L’ultimo tema trattato è quello della dispersione scolastica. Nel 2022, l’Ufficio di Statistica del Mim ha condotto un’indagine longitudinale seguendo il percorso scolastico di una coorte di alunni lungo otto anni scolastici, dal primo anno di scuola secondaria di I grado (a. s. 2012-13) al quinto anno di scuola secondaria di II grado (a. s. 2019-20). Dallo studio emerge che dei 583.644 alunni iscritti al I anno di scuola secondaria di I grado a settembre 2012, 96.177 (pari al 16,5%) hanno abbandonato il sistema scolastico senza conseguire un titolo di studio nei sette successivi anni.

L’abbandono scolastico è particolarmente diffuso al Sud (17,4%) e nelle Isole (20,6%), mentre nel Centro-Nord si attesta al di sotto del dato nazionale (14,6% per il Centro e 15,6% per Nord-Est e Nord-Ovest). Più in dettaglio, le regioni in cui si è registrato l’abbandono più alto sono Sicilia (21,1%) e Campania (19,9%), mentre quelle in cui l’abbandono è risultato essere minore sono state Molise (11,3%) e Basilicata (9,8%). Relativamente alla caratterizzazione per genere, il fenomeno interessa i maschi più delle femmine (19% contro 13,7%), mentre per quanto riguarda la provenienza, sono soprattutto gli alunni di cittadinanza straniera (in particolare quelli non nati in Italia) ad abbandonare precocemente gli studi.

Il commento del Mim

“I risultati dei test Invalsi del 2024 mostrano una riduzione della percentuale di dispersione scolastica, sia implicita che esplicita. Nello specifico, la dispersione implicita si attesta al 6,6%: un dato importante perché il suo valore è il più basso mai registrato a livello nazionale. I dati di cui dispone il Ministero sono in direzione opposta rispetto a quelli presentati dal Rapporto Svimez, che fanno riferimento evidentemente a uno studio del MIM del 2022”, questa la replica del dicastero di Viale Trastevere.
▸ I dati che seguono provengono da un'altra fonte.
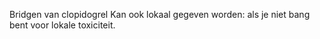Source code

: Bridgen van clopidogrel 
Kan ook lokaal gegeven worden: als je niet bang bent voor lokale toxiciteit. 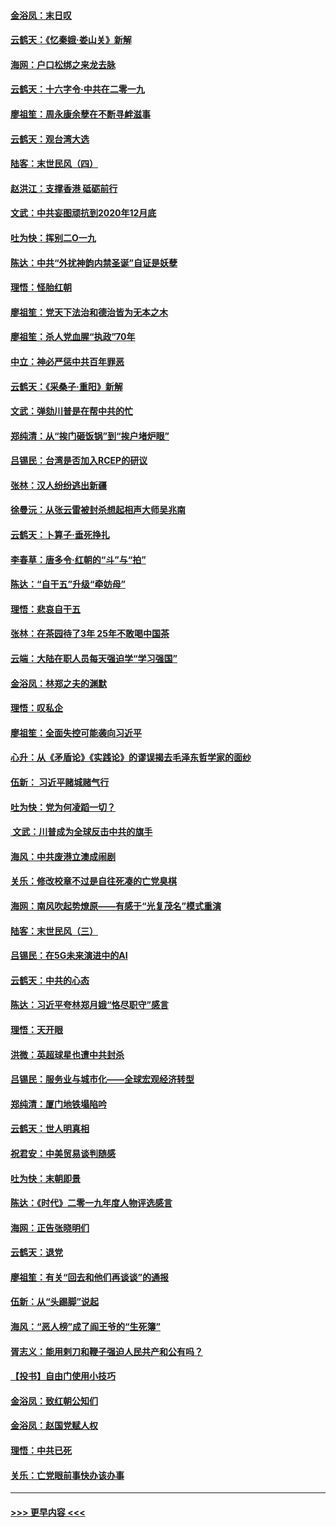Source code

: #### [金浴凤：末日叹](../pages/nsc993/n11752359.md?t=12301111) 
#### [云鹤天：《忆秦娥‧娄山关》新解](../pages/nsc993/n11752348.md?t=12301111) 
#### [海网：户口松绑之来龙去脉](../pages/nsc993/n11752328.md?t=12301111) 
#### [云鹤天：十六字令‧中共在二零一九](../pages/nsc993/n11752305.md?t=12301111) 
#### [廖祖笙：周永康余孽在不断寻衅滋事](../pages/nsc993/n11751013.md?t=12301111) 
#### [云鹤天：观台湾大选](../pages/nsc993/n11751007.md?t=12301111) 
#### [陆客：末世民风（四）](../pages/nsc993/n11749203.md?t=12301111) 
#### [赵洪江：支撑香港 砥砺前行](../pages/nsc993/n11748482.md?t=12301111) 
#### [文武：中共妄图顽抗到2020年12月底](../pages/nsc993/n11748446.md?t=12301111) 
#### [吐为快：挥别二O一九](../pages/nsc993/n11748411.md?t=12301111) 
#### [陈达：中共“外扰神韵内禁圣诞”自证是妖孽](../pages/nsc993/n11748226.md?t=12301111) 
#### [理悟：怪胎红朝](../pages/nsc993/n11748206.md?t=12301111) 
#### [廖祖笙：党天下法治和德治皆为无本之木](../pages/nsc993/n11748135.md?t=12301111) 
#### [廖祖笙：杀人党血腥“执政”70年](../pages/nsc993/n11745144.md?t=12301111) 
#### [中立：神必严惩中共百年罪恶](../pages/nsc993/n11744970.md?t=12301111) 
#### [云鹤天：《采桑子‧重阳》新解](../pages/nsc993/n11744948.md?t=12301111) 
#### [文武：弹劾川普是在帮中共的忙](../pages/nsc993/n11744758.md?t=12301111) 
#### [郑纯清：从“挨门砸饭锅”到“挨户堵炉眼”](../pages/nsc993/n11744745.md?t=12301111) 
#### [吕锡民：台湾是否加入RCEP的研议](../pages/nsc993/n11744701.md?t=12301111) 
#### [张林：汉人纷纷逃出新疆](../pages/nsc993/n11743530.md?t=12301111) 
#### [徐曼沅：从张云雷被封杀想起相声大师吴兆南](../pages/nsc993/n11741816.md?t=12301111) 
#### [云鹤天：卜算子‧垂死挣扎](../pages/nsc993/n11739956.md?t=12301111) 
#### [李春草：唐多令‧红朝的“斗”与“拍”](../pages/nsc993/n11739830.md?t=12301111) 
#### [陈达：“自干五”升级“牵妨母”](../pages/nsc993/n11739724.md?t=12301111) 
#### [理悟：悲哀自干五](../pages/nsc993/n11739547.md?t=12301111) 
#### [张林：在茶园待了3年 25年不敢喝中国茶](../pages/nsc993/n11739240.md?t=12301111) 
#### [云端：大陆在职人员每天强迫学“学习强国”](../pages/nsc993/n11738735.md?t=12301111) 
#### [金浴凤：林郑之夫的渊默](../pages/nsc993/n11737735.md?t=12301111) 
#### [理悟：叹私企](../pages/nsc993/n11737715.md?t=12301111) 
#### [廖祖笙：全面失控可能袭向习近平](../pages/nsc993/n11737704.md?t=12301111) 
#### [心升：从《矛盾论》《实践论》的谬误揭去毛泽东哲学家的面纱](../pages/nsc993/n11736962.md?t=12301111) 
#### [伍新： 习近平赌城赌气行](../pages/nsc993/n11736929.md?t=12301111) 
#### [吐为快：党为何凌蹈一切？](../pages/nsc993/n11736915.md?t=12301111) 
#### [ 文武：川普成为全球反击中共的旗手](../pages/nsc993/n11736882.md?t=12301111) 
#### [海风：中共废港立澳成闹剧](../pages/nsc993/n11735857.md?t=12301111) 
#### [关乐：修改校章不过是自往死凑的亡党臭棋](../pages/nsc993/n11735097.md?t=12301111) 
#### [海网：南风吹起势燎原——有感于“光复茂名”模式重演](../pages/nsc993/n11732308.md?t=12301111) 
#### [陆客：末世民风（三）](../pages/nsc993/n11732211.md?t=12301111) 
#### [吕锡民：在5G未来演进中的AI](../pages/nsc993/n11730010.md?t=12301111) 
#### [云鹤天：中共的心态](../pages/nsc993/n11729906.md?t=12301111) 
#### [陈达：习近平夸林郑月娥“恪尽职守”感言](../pages/nsc993/n11729881.md?t=12301111) 
#### [理悟：天开眼](../pages/nsc993/n11729699.md?t=12301111) 
#### [洪微：英超球星也遭中共封杀](../pages/nsc993/n11727243.md?t=12301111) 
#### [吕锡民：服务业与城市化——全球宏观经济转型](../pages/nsc993/n11725845.md?t=12301111) 
#### [郑纯清：厦门地铁塌陷吟](../pages/nsc993/n11725813.md?t=12301111) 
#### [云鹤天：世人明真相](../pages/nsc993/n11725621.md?t=12301111) 
#### [祝君安：中美贸易谈判随感](../pages/nsc993/n11725609.md?t=12301111) 
#### [吐为快：末朝即景](../pages/nsc993/n11723365.md?t=12301111) 
#### [陈达：《时代》二零一九年度人物评选感言](../pages/nsc993/n11723337.md?t=12301111) 
#### [海网：正告张晓明们](../pages/nsc993/n11723228.md?t=12301111) 
#### [云鹤天：退党](../pages/nsc993/n11723056.md?t=12301111) 
#### [廖祖笙：有关“回去和他们再谈谈”的通报](../pages/nsc993/n11722442.md?t=12301111) 
#### [伍新：从“头踢脚”说起](../pages/nsc993/n11722429.md?t=12301111) 
#### [海风：“恶人榜”成了阎王爷的“生死簿”](../pages/nsc993/n11722272.md?t=12301111) 
#### [胥志义：能用剌刀和鞭子强迫人民共产和公有吗？](../pages/nsc993/n11720569.md?t=12301111) 
#### [【投书】自由门使用小技巧](../pages/nsc993/n11720180.md?t=12301111) 
#### [金浴凤：致红朝公知们](../pages/nsc993/n11720563.md?t=12301111) 
#### [金浴凤：赵国党赋人权](../pages/nsc993/n11720533.md?t=12301111) 
#### [理悟：中共已死](../pages/nsc993/n11720233.md?t=12301111) 
#### [关乐：亡党眼前事快办该办事](../pages/nsc993/n11719160.md?t=12301111) 

----
#### [ >>> 更早内容 <<< ](../indexes/nsc993-earlier.md)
“Proprio per aiutare ragazzi, docenti e famiglie, a combattere il fenomeno della dispersione scolastica e ridurre i divari formativi e lavorativi tra i giovani che vivono in diverse aree del Mezzogiorno, il Ministero ha varato il programma Agenda Sud che sta già dando ottimi risultati: uno strumento che, tramite le risorse stanziate, punta tra l’altro a estendere alle Secondarie di I grado la presenza dei docenti tutor per favorire, anche attraverso una didattica innovativa, la personalizzazione dell’apprendimento, costruendo una scuola che sappia offrire percorsi di successo a tutti gli studenti, senza differenze territoriali”, aggiungono in un comunicato.

“Sul PNRR sono stati adottati quattro decreti nel 2023 e 2024 a favore degli ITS, con uno stanziamento di 1,3 miliardi complessivi con una spesa di oltre 400 milioni. Sono stati finanziati 1.542 laboratori e 1.540 percorsi formativi di V e VI livello. I percorsi di orientamento sono 67.719 e 3.781 i percorsi di formazione dei docenti ed esperti ITS. Le risorse impegnate dal Ministero sono oltre l’88%, quelle liquidate e spese dagli ITS il 30%. La riforma 4+2 degli Istituti tecnici e professionali, con programmi aggiornati e un forte legame con il mondo del lavoro, rappresenta una soluzione innovativa per valorizzare i talenti e ridurre il divario tra formazione e occupazione”, così si conclude la nota del Ministero dell’Istruzione e del Merito.